I was able to achieve the behavior of REPLACE INTO
by passing this callable to to_sql
:
我是能够实现的行为,REPLACE INTO
通过传递这个调用到to_sql
:
def mysql_replace_into(table, conn, keys, data_iter):
from sqlalchemy.dialects.mysql import insert
from sqlalchemy.ext.compiler import compiles
from sqlalchemy.sql.expression import Insert
@compiles(Insert)
def replace_string(insert, compiler, **kw):
s = compiler.visit_insert(insert, **kw)
s = s.replace("INSERT INTO", "REPLACE INTO")
return s
data = [dict(zip(keys, row)) for row in data_iter]

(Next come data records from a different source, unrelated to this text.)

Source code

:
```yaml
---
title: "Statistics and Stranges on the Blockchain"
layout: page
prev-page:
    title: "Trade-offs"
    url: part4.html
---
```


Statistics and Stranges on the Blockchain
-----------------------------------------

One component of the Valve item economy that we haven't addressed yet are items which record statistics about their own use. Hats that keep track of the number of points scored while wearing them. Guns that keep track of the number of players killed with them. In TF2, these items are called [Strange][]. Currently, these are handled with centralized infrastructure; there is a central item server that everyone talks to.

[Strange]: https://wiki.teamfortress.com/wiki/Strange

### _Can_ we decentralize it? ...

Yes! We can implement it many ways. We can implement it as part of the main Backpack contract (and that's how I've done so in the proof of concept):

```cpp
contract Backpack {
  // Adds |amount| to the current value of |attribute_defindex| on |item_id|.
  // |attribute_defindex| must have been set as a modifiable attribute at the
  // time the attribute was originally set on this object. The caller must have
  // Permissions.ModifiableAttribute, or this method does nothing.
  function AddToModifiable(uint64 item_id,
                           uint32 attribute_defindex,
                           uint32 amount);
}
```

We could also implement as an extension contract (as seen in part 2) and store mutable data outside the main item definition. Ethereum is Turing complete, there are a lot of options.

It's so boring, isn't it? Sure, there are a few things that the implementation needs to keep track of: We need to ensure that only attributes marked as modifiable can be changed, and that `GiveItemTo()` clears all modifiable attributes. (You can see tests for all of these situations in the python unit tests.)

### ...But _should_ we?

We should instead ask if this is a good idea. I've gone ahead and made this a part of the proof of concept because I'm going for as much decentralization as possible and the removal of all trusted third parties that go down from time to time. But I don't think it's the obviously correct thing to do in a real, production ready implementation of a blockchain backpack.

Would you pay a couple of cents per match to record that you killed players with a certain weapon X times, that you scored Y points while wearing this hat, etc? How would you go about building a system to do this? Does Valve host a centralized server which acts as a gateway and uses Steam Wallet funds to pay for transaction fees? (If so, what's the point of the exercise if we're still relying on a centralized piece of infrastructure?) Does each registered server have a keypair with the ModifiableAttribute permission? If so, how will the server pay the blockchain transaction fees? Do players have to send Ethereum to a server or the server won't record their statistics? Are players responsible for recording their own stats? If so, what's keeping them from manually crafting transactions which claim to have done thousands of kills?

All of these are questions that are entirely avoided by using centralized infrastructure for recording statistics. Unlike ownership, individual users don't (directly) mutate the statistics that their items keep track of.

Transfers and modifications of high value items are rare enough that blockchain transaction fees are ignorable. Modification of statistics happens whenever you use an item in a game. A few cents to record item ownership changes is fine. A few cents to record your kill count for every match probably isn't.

conn.execute(table.table.insert(replace_string=""), data)
You would pass it like so:
你会像这样传递它:
df.to_sql(db, if_exists='append', method=mysql_replace_into)
Alternatively, if you want the behavior of INSERT ... ON DUPLICATE KEY UPDATE ...
instead, you can use this:
或者,如果你想要的行为INSERT ... ON DUPLICATE KEY UPDATE ...
,你可以使用这个:
def mysql_replace_into(table, conn, keys, data_iter):
from sqlalchemy.dialects.mysql import insert
data = [dict(zip(keys, row)) for row in data_iter]
stmt = insert(table.table).values(data)
update_stmt = stmt.on_duplicate_key_update(**dict(zip(stmt.inserted.keys(),
stmt.inserted.values())))
conn.execute(update_stmt)
Credits to https://stackoverflow.com/a/11762400/1919794for the compile method.
回答by Imran Malek
If you use to_sql you should be able to define it so that you replace values if they exist, so for a table named 'mydb' and a dataframe named 'df', you'd use:
如果您使用 to_sql,您应该能够定义它,以便您替换存在的值,因此对于名为“mydb”的表和名为“df”的数据框,您可以使用:
df.to_sql(mydb,if_exists='replace')
That should replace values if they already exist, but I am not 100% sure if that's what you're looking for.
如果它们已经存在,那应该替换值,但我不能 100% 确定这是否是您要查找的内容。